> **The data**
* * *

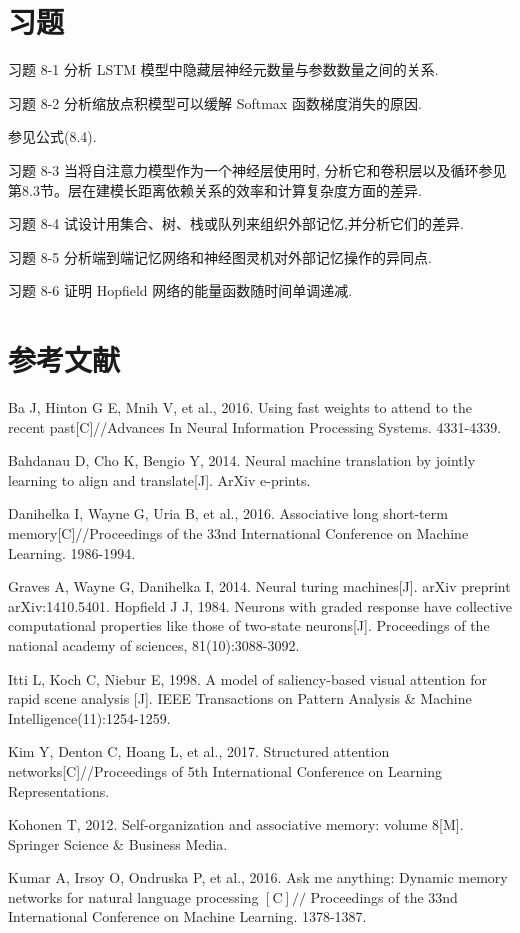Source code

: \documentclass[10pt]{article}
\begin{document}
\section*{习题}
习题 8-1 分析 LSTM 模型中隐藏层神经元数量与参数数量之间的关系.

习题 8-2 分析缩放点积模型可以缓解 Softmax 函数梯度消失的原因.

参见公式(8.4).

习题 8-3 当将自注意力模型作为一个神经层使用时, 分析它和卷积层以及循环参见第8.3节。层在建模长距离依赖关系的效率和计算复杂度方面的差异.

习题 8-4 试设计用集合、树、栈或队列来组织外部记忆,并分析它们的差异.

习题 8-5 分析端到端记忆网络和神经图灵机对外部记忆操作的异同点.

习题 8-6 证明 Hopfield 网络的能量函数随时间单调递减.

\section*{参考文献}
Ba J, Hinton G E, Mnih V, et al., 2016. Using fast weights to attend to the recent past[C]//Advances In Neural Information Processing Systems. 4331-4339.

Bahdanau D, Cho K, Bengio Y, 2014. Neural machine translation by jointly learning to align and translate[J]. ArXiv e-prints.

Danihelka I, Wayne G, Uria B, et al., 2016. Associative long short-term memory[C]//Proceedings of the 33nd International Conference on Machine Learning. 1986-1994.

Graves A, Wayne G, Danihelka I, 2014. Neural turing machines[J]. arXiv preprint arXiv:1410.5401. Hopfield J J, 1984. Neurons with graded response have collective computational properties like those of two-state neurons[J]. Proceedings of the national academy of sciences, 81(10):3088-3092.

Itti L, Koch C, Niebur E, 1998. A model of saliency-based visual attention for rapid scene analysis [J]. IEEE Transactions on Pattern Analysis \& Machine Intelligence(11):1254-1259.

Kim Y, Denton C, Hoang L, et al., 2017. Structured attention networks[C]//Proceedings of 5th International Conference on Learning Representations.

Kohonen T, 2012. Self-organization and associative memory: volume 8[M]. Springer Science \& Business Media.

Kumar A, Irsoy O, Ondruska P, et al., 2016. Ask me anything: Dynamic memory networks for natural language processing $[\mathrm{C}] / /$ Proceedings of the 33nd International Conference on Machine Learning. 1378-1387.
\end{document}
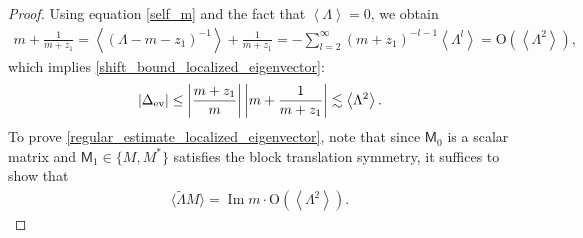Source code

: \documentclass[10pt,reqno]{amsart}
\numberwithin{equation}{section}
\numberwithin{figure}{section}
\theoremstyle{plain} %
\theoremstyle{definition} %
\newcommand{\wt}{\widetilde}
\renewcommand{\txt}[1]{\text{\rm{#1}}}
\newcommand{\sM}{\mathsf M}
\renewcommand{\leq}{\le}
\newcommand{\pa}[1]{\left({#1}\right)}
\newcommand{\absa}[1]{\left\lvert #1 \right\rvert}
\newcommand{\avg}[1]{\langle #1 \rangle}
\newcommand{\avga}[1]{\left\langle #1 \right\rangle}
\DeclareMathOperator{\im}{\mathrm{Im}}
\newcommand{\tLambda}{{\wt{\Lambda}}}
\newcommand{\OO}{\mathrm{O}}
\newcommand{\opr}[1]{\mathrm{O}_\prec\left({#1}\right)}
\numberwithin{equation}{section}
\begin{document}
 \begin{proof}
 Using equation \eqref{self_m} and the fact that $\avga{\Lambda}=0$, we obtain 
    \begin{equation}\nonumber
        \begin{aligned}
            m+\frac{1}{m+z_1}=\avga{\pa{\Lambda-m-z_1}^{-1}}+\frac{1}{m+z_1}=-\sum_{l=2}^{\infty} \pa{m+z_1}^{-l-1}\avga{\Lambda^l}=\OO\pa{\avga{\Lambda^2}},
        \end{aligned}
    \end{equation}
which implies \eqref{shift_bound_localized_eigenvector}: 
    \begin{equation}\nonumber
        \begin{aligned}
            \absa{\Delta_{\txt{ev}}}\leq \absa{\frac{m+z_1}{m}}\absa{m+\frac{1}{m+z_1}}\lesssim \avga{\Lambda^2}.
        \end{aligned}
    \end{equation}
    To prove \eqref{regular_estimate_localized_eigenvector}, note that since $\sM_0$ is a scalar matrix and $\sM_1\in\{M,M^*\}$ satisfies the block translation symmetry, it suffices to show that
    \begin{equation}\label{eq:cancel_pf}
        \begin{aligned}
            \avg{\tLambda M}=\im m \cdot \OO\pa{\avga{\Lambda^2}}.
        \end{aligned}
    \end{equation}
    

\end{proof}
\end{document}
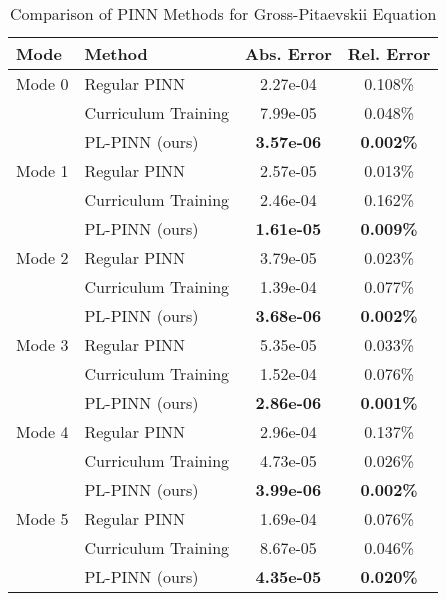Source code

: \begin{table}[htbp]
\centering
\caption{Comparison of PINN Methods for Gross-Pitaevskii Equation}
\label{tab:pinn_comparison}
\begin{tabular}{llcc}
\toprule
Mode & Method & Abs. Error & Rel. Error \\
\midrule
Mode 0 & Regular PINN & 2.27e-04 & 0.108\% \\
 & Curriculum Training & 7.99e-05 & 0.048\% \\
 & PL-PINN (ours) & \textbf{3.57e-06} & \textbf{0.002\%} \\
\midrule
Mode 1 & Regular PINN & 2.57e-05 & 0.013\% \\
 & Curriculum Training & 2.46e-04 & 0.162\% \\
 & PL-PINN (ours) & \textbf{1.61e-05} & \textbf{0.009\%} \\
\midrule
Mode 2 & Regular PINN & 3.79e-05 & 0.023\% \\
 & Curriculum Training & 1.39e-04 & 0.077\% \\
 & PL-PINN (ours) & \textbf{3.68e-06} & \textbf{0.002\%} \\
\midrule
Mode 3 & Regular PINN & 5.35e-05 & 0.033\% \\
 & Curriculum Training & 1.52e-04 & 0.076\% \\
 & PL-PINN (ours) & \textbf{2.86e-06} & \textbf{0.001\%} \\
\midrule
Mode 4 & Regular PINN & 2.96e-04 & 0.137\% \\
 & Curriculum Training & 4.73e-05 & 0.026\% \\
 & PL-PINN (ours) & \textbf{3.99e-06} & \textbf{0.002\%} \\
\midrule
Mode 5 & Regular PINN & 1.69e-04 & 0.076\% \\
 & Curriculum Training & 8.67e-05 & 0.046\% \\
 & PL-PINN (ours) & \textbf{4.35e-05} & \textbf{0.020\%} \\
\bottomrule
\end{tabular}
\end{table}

* * *

> **Task prompt**
Return the listing above in full and unaltered. Keep the pictures out.

> **Reply**
Source code

: \documentclass[10pt]{article}
\begin{document}
\section*{习题}
习题 8-1 分析 LSTM 模型中隐藏层神经元数量与参数数量之间的关系.

习题 8-2 分析缩放点积模型可以缓解 Softmax 函数梯度消失的原因.

参见公式(8.4).

习题 8-3 当将自注意力模型作为一个神经层使用时, 分析它和卷积层以及循环参见第8.3节。层在建模长距离依赖关系的效率和计算复杂度方面的差异.

习题 8-4 试设计用集合、树、栈或队列来组织外部记忆,并分析它们的差异.

习题 8-5 分析端到端记忆网络和神经图灵机对外部记忆操作的异同点.

习题 8-6 证明 Hopfield 网络的能量函数随时间单调递减.

\section*{参考文献}
Ba J, Hinton G E, Mnih V, et al., 2016. Using fast weights to attend to the recent past[C]//Advances In Neural Information Processing Systems. 4331-4339.

Bahdanau D, Cho K, Bengio Y, 2014. Neural machine translation by jointly learning to align and translate[J]. ArXiv e-prints.

Danihelka I, Wayne G, Uria B, et al., 2016. Associative long short-term memory[C]//Proceedings of the 33nd International Conference on Machine Learning. 1986-1994.

Graves A, Wayne G, Danihelka I, 2014. Neural turing machines[J]. arXiv preprint arXiv:1410.5401. Hopfield J J, 1984. Neurons with graded response have collective computational properties like those of two-state neurons[J]. Proceedings of the national academy of sciences, 81(10):3088-3092.

Itti L, Koch C, Niebur E, 1998. A model of saliency-based visual attention for rapid scene analysis [J]. IEEE Transactions on Pattern Analysis \& Machine Intelligence(11):1254-1259.

Kim Y, Denton C, Hoang L, et al., 2017. Structured attention networks[C]//Proceedings of 5th International Conference on Learning Representations.

Kohonen T, 2012. Self-organization and associative memory: volume 8[M]. Springer Science \& Business Media.

Kumar A, Irsoy O, Ondruska P, et al., 2016. Ask me anything: Dynamic memory networks for natural language processing $[\mathrm{C}] / /$ Proceedings of the 33nd International Conference on Machine Learning. 1378-1387.
\end{document}
Source code

: \documentclass[10pt,reqno]{amsart}
\numberwithin{equation}{section}
\numberwithin{figure}{section}
\theoremstyle{plain} %
\theoremstyle{definition} %
\newcommand{\wt}{\widetilde}
\renewcommand{\txt}[1]{\text{\rm{#1}}}
\newcommand{\sM}{\mathsf M}
\renewcommand{\leq}{\le}
\newcommand{\pa}[1]{\left({#1}\right)}
\newcommand{\absa}[1]{\left\lvert #1 \right\rvert}
\newcommand{\avg}[1]{\langle #1 \rangle}
\newcommand{\avga}[1]{\left\langle #1 \right\rangle}
\DeclareMathOperator{\im}{\mathrm{Im}}
\newcommand{\tLambda}{{\wt{\Lambda}}}
\newcommand{\OO}{\mathrm{O}}
\newcommand{\opr}[1]{\mathrm{O}_\prec\left({#1}\right)}
\numberwithin{equation}{section}
\begin{document}
 \begin{proof}
 Using equation \eqref{self_m} and the fact that $\avga{\Lambda}=0$, we obtain 
    \begin{equation}\nonumber
        \begin{aligned}
            m+\frac{1}{m+z_1}=\avga{\pa{\Lambda-m-z_1}^{-1}}+\frac{1}{m+z_1}=-\sum_{l=2}^{\infty} \pa{m+z_1}^{-l-1}\avga{\Lambda^l}=\OO\pa{\avga{\Lambda^2}},
        \end{aligned}
    \end{equation}
which implies \eqref{shift_bound_localized_eigenvector}: 
    \begin{equation}\nonumber
        \begin{aligned}
            \absa{\Delta_{\txt{ev}}}\leq \absa{\frac{m+z_1}{m}}\absa{m+\frac{1}{m+z_1}}\lesssim \avga{\Lambda^2}.
        \end{aligned}
    \end{equation}
    To prove \eqref{regular_estimate_localized_eigenvector}, note that since $\sM_0$ is a scalar matrix and $\sM_1\in\{M,M^*\}$ satisfies the block translation symmetry, it suffices to show that
    \begin{equation}\label{eq:cancel_pf}
        \begin{aligned}
            \avg{\tLambda M}=\im m \cdot \OO\pa{\avga{\Lambda^2}}.
        \end{aligned}
    \end{equation}
    

\end{proof}
\end{document}
Source code

: \begin{table}[htbp]
\centering
\caption{Comparison of PINN Methods for Gross-Pitaevskii Equation}
\label{tab:pinn_comparison}
\begin{tabular}{llcc}
\toprule
Mode & Method & Abs. Error & Rel. Error \\
\midrule
Mode 0 & Regular PINN & 2.27e-04 & 0.108\% \\
 & Curriculum Training & 7.99e-05 & 0.048\% \\
 & PL-PINN (ours) & \textbf{3.57e-06} & \textbf{0.002\%} \\
\midrule
Mode 1 & Regular PINN & 2.57e-05 & 0.013\% \\
 & Curriculum Training & 2.46e-04 & 0.162\% \\
 & PL-PINN (ours) & \textbf{1.61e-05} & \textbf{0.009\%} \\
\midrule
Mode 2 & Regular PINN & 3.79e-05 & 0.023\% \\
 & Curriculum Training & 1.39e-04 & 0.077\% \\
 & PL-PINN (ours) & \textbf{3.68e-06} & \textbf{0.002\%} \\
\midrule
Mode 3 & Regular PINN & 5.35e-05 & 0.033\% \\
 & Curriculum Training & 1.52e-04 & 0.076\% \\
 & PL-PINN (ours) & \textbf{2.86e-06} & \textbf{0.001\%} \\
\midrule
Mode 4 & Regular PINN & 2.96e-04 & 0.137\% \\
 & Curriculum Training & 4.73e-05 & 0.026\% \\
 & PL-PINN (ours) & \textbf{3.99e-06} & \textbf{0.002\%} \\
\midrule
Mode 5 & Regular PINN & 1.69e-04 & 0.076\% \\
 & Curriculum Training & 8.67e-05 & 0.046\% \\
 & PL-PINN (ours) & \textbf{4.35e-05} & \textbf{0.020\%} \\
\bottomrule
\end{tabular}
\end{table}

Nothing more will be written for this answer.